According to local news reports and rescue authorities, dozens of such incidents have occurred in rural and semi-urban areas where people dwell in mud houses or poorly constructed concrete structures without any reinforcements. For them, the monsoon is not a relief from the heat—it is a season of terror.
The majority of poor households in Punjab live in structures built decades ago using substandard materials. Due to lack of financial resources and technical guidance, many houses lack proper roofing, foundations, or waterproofing. The absence of structural assessment, maintenance, or even access to affordable credit for repairs means these homes deteriorate year after year.
When heavy rains fall, water seeps into cracks, weakens already fragile walls, and causes ceilings to collapse. With no alternate shelter, people continue living in these death-traps.
This is a humanitarian crisis hidden in plain sight. The Punjab government needs to immediately take a multi-pronged approach:
1- Emergency Assessment
Deploy local administration, union councils, and disaster management authorities to identify and map high-risk houses before the next heavy rain.
2- Rehabilitation Grants
Allocate emergency funds for the repair and reconstruction of unsafe homes, prioritizing widows, disabled persons, and families with children or elderly.
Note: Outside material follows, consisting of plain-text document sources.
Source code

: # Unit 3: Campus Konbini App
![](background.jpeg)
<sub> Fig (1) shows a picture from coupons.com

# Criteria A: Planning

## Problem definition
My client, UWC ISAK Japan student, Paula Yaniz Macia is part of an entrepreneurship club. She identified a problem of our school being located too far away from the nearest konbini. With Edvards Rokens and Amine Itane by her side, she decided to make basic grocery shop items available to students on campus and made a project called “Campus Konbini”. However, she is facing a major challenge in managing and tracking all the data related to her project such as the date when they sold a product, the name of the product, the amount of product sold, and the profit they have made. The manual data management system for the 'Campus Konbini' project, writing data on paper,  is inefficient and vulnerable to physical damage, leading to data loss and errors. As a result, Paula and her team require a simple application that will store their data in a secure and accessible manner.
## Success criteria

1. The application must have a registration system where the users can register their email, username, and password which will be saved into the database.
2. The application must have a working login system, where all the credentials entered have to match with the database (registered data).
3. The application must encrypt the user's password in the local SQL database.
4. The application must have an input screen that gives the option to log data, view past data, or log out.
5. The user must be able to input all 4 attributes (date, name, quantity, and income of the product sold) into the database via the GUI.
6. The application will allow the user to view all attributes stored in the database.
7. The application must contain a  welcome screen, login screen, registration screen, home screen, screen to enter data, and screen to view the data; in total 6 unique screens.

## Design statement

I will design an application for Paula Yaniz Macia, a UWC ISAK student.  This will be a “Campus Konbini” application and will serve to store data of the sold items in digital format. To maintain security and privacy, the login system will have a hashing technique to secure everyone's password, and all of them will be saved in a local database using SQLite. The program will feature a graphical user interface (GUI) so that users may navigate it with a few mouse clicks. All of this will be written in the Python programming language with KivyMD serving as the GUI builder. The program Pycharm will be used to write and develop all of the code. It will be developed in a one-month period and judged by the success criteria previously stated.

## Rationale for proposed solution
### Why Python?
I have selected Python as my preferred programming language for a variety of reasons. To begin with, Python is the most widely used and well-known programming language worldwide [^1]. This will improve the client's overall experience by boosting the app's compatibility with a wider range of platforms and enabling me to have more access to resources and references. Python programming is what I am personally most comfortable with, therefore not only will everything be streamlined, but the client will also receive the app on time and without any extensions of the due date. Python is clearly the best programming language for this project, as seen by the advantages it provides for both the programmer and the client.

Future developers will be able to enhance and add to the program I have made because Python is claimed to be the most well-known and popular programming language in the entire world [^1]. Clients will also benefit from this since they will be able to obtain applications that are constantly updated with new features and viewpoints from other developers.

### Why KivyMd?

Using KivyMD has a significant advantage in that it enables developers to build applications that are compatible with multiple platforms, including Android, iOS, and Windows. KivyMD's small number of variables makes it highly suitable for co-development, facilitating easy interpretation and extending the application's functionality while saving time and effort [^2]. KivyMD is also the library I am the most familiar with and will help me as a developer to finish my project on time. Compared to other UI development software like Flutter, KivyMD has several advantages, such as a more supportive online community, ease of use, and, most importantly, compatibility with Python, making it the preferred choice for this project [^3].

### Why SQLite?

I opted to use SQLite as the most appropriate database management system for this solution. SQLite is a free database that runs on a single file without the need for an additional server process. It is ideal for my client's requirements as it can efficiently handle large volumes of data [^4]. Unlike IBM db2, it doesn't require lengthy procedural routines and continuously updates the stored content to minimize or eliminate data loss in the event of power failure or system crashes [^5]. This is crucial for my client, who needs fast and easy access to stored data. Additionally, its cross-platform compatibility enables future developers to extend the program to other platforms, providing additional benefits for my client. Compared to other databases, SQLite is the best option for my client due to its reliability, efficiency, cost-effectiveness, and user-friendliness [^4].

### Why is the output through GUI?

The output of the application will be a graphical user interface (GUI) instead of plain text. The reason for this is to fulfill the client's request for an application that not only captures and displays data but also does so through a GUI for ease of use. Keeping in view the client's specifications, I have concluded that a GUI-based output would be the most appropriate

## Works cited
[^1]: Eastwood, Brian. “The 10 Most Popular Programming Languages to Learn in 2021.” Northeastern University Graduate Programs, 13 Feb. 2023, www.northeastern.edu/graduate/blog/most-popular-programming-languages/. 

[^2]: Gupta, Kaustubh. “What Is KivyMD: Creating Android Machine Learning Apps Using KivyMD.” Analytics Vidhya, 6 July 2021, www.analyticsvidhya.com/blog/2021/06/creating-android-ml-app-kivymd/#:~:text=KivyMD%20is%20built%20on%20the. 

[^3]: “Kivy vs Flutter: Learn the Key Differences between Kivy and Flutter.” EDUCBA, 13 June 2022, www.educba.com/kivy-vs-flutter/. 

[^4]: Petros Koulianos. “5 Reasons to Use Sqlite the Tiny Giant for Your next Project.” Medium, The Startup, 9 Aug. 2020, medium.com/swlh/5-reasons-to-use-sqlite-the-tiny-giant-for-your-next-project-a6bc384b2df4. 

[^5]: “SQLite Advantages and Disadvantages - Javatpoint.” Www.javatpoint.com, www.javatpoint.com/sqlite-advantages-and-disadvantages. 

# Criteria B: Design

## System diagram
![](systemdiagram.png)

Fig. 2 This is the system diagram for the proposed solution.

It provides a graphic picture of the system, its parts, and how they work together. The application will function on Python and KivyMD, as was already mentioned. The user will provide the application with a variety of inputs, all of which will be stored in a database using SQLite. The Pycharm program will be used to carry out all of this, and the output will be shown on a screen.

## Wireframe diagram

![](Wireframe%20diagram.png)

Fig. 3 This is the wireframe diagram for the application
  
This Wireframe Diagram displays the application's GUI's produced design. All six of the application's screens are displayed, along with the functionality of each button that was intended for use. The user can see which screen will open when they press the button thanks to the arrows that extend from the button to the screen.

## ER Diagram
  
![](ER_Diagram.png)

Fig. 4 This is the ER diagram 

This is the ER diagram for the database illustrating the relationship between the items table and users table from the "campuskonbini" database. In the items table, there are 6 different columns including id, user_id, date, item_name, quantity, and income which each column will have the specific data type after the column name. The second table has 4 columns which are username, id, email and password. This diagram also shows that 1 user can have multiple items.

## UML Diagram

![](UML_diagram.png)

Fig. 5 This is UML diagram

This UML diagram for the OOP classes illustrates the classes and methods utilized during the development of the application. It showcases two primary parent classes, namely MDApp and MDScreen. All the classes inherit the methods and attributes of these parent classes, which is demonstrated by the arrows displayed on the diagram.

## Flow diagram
3- Micro-Financing Support
Launch subsidized loan schemes for poor families to rebuild or strengthen their homes with technical support from housing authorities.
4- Community Shelter Plans
Establish temporary but safe community shelters in vulnerable areas, especially during peak monsoon weeks.
5- Rural Housing Infrastructure Policy
Enforce a rural infrastructure improvement program aimed at long-term housing rehabilitation and resilience building, especially in flood-prone areas.
6- Mobile Technical Teams
Set up district-level mobile engineering teams to assist poor families in assessing structural risks and guide them on affordable repairs.
Role of NGOs and INGOs in Housing Safety:
While government intervention is crucial, the development sector has a pivotal role to play in filling the gaps:
Local NGOs can mobilize communities, conduct awareness sessions on house safety and seasonal preparedness, and organize volunteer support for vulnerable families.
International NGOs (INGOs) can introduce low-cost housing models, pilot resilient building technologies, and provide technical training to local masons and builders.
INGOs and local NGOs can jointly work with the government under Public-Private Partnership (PPP) models to scale up safe housing interventions across Punjab.
NGOs can initiate cash-for-work programs that engage local labor for house reinforcement projects while also providing income support.
The development sector must advocate for inclusive urban and rural planning that considers climate resilience and poor population needs in infrastructure design.
Every life lost to a collapsing roof is a tragedy that could have been prevented. The government of Punjab must treat unsafe housing not just as a poverty issue, but as an emergency matter of life and death. This monsoon, let us not allow rain to be the cause of another child’s funeral or a mother’s grave.
By combining government will, civil society support, and development sector expertise, it is possible to build a safer, more humane Punjab—where a home remains a place of comfort, not of peril.